Tidak ada perselisihan di antara ulama, bahwa orang yang berbicara secara sengaja dan dia mengetahui (hukumnya), maka orang ini shalatnya batal. Yang menjadi perselisihan, hanyalah tentang berbicaranya orang yang lupa dan orang yang tidak mengetahui bahwa itu larangan.

Mengenai orang yang tidak tahu, maka dia tidak mengulangi shalat (dengan kata lain shalatnya sah, Red) Sedangkan orang yang lalai dan orang yang lupa, maka zhahirnya tidak ada perbedaan antara dia dengan orang yang sengaja dan tahu dalam hal batalnya shalat.

Tertawa dengan bersuara.

Ibnul Mundzir menukilkan ijma’ ulama tentang batalnya shalat yang disebabkan oleh tertawa. (Al Ijma’, 40). Abu Malik Kamal bin As Sayyid Salim berkata: “…… karena tertawa lebih buruk dari berbicara, karena hal itu disertai dengan meremehkan dan mempermainkan shalat. Dan telah datang beberapa riwayat dari para sahabat yang menunjukkan batalnya shalat yang disebabkan oleh tertawa.”

Lewatnya wanita dewasa, keledai, atau anjing hitam, di hadapan orang yang shalat pada tempat sujudnya.

Dari Abu Dzarr, dia berkata: Rasulullah Shallallahu ‘alaihi wa sallam bersabda: “Jika seseorang di antara kamu berdiri shalat, jika di hadapannya ada semisal kayu sandaran pada pelana unta, (3) maka itu akan menutupinya.

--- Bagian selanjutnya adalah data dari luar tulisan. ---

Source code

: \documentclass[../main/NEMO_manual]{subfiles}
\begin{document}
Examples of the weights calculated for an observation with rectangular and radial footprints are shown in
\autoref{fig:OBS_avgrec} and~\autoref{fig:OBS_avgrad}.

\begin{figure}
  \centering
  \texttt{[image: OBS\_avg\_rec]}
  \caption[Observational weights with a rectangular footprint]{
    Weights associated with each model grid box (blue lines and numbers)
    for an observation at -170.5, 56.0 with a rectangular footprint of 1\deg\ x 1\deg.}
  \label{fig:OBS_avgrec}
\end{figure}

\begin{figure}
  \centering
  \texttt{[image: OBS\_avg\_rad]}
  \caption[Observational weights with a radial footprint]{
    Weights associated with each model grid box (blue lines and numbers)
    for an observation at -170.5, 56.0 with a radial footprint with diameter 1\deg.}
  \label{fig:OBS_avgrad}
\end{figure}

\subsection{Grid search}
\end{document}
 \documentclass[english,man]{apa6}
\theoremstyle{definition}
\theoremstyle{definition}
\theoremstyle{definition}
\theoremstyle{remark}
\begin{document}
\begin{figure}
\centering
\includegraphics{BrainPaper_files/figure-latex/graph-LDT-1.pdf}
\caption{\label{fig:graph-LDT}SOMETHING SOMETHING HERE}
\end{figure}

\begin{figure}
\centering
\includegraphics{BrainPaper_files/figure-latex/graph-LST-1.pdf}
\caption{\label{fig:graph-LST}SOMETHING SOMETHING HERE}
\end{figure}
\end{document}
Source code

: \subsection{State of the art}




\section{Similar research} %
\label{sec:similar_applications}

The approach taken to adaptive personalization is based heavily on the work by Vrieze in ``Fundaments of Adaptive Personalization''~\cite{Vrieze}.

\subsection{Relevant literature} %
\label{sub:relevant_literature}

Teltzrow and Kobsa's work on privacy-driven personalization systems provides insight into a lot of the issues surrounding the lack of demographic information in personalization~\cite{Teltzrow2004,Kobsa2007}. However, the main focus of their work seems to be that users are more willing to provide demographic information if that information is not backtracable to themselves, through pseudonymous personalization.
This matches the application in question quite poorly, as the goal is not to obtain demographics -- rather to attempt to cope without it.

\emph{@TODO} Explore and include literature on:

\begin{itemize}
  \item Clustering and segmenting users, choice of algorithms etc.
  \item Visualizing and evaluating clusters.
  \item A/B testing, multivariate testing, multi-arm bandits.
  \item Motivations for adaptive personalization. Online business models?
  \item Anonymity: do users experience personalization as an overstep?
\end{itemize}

Jika di hadapannya tidak ada semisal kayu sandaran pada pelana unta, maka sesungguhnya shalatnya akan dibatalkan oleh (lewatnya) keledai, wanita dewasa, atau anjing hitam.” Aku (Abdullah bin Ash Shamit, perawi sebelum Abu Dzarr) bertanya: “Wahai, Abu Dzarr, apa masalahnya anjing hitam dari anjing merah dan anjing kuning?” Abu Dzarr menjawab: “Wahai, anak saudaraku. Aku telah bertanya kepada Rasulullah Shallallahu ‘alaihi wa sallam sebagaimana engkau bertanya kepadaku, lalu Beliau menjawab ‘anjing hitam adalah syetan’.” (HR Muslim, no. 510; Nasa’i (1/2/63); Tirmidzi, no. 337; Abu Dawud, no. 688).

Dalam masalah ini, sesungguhnya terjadi perselisihan apakah ini hal yang membatalkan shalat. Sebagaian ulama berpendapat batal shalatnya, sebagian lainnya berpendapat berkurang nilai shalatnya, sebagian lainnya berpendapat hadits ini telah mansukh (dihapuskan hukumnya), sebagaimana dijelaskan oleh An Nawawi di dalam syarah (penjelasan) hadits ini.

Menyibukkan diri dengan perbuatan yang bukan termasuk shalat.

Asy Syaukani rahimahullah berkata: “Mengenai batalnya shalat dengan sebab menyibukkan diri dengan perbuatan yang bukan bagian dari shalat, hal itu dengan syarat jika perbuatan itu menyebabkan orang yang shalat keluar dari keadaan shalat. Seperti orang yang menyibukkan dengan menjahit, melakukan pekerjaan tukang kayu, berjalan banyak, menoleh lama, atau semacamnya.”

Itulah pembahasan mengenai hal-hal yang membatalkan shalat. Sejatinya bagi kita semua untuk menghindari hal tersebut.